Mostly, that the best fathers aren’t remembered for the big things they do. Instead, it’s a lifetime’s worth of little things they do together that become the biggest thing of all.
The best moments, it turns out, are the ordinary ones.
His wonder at the blue hibiscus that she grew in the Arizona heat when he never could. His delight in the stories that she wrote and the profession that they shared. The sweetness of an evening walk, arm in arm, talking about anything or sometimes nothing at all. The chance to watch him once she had children of her own, to see once again just how special it is to have a man such as this in a child’s life — even when the child is now a woman.
It’s been 10 years since cancer claimed her father, but he still drops by now and then.
She sees him in her sister’s smile.
She hears him when she writes something that is particularly good – or particularly bad.
She feels his delight in the tomatoes she tries to grow and his chuckle at the birds that claim every blasted last one of them.
She thinks of him when she sees a hibiscus in bloom or the cut of the mountains he loved against the desert sky at sunset.
Or the sight of any man with a well-loved and oh-so-lucky daughter.

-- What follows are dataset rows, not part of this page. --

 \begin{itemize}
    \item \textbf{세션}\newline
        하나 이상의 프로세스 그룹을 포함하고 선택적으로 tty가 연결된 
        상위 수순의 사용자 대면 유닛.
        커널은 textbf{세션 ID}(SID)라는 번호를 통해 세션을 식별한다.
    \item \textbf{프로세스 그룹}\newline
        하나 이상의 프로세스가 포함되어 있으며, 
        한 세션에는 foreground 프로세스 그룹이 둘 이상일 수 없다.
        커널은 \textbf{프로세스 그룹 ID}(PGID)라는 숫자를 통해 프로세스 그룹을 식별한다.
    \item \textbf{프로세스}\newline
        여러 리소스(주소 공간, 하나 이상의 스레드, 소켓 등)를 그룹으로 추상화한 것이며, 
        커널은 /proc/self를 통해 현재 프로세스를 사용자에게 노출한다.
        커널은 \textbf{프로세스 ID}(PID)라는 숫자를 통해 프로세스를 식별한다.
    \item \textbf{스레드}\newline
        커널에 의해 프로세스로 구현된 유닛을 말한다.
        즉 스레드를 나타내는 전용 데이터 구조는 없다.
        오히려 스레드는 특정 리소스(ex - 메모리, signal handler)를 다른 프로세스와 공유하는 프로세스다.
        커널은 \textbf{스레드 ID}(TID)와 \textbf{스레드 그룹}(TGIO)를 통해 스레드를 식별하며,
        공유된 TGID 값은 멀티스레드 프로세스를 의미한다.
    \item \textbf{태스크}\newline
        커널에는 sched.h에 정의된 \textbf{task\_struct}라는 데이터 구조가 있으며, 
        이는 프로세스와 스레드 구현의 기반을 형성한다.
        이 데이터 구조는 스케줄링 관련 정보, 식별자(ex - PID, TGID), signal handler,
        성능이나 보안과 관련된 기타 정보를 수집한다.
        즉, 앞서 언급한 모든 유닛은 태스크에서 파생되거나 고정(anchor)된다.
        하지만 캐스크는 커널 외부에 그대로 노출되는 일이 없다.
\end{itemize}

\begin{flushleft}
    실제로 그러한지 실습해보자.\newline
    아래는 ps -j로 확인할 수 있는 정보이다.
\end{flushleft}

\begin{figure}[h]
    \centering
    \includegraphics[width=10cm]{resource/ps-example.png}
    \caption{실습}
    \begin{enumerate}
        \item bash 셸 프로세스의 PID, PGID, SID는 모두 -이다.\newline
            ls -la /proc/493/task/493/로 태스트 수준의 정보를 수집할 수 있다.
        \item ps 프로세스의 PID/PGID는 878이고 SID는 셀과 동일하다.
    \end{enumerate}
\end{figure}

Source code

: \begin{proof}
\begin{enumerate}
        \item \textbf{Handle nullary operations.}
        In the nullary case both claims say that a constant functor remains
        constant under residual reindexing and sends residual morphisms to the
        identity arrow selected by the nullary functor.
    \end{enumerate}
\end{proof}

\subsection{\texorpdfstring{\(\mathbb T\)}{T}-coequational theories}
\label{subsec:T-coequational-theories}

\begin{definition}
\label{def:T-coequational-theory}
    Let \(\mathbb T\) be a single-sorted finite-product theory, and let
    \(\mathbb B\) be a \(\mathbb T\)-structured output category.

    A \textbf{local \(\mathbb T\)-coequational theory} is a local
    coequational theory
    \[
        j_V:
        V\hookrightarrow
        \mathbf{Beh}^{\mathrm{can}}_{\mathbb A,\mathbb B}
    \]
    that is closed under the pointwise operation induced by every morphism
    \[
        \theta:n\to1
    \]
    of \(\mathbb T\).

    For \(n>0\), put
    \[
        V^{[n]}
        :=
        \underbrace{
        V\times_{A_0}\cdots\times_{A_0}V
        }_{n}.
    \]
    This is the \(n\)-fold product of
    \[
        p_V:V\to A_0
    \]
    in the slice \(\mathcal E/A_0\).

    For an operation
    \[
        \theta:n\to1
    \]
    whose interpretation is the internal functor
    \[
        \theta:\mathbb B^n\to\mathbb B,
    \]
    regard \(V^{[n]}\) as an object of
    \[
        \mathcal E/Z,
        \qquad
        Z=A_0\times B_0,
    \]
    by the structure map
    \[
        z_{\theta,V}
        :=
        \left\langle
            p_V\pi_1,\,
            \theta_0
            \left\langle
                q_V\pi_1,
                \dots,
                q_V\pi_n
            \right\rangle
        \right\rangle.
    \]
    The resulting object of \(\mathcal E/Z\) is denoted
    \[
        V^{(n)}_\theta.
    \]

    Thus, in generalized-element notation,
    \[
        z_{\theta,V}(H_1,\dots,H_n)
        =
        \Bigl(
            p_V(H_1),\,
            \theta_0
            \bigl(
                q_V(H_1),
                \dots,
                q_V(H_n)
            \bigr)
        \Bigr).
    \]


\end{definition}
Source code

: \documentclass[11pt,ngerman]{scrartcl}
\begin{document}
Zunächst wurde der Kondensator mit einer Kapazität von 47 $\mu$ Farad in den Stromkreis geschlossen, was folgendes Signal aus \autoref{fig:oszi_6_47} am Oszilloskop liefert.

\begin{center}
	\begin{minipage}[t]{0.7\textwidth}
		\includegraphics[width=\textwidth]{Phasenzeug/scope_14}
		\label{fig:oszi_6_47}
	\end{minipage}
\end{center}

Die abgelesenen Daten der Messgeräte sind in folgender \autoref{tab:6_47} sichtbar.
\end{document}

And so she stands here, at the end of a decade without him, blessed and grateful and ready for all the next steps that will come in her life because she knows now what she couldn’t possibly have understood 10 years ago — that a part of him is here still.
Good dads, you see, never really die. They are with you always.
All those years she thought she was wrapping him around her little finger? Turns out he was wrapping himself around her heart.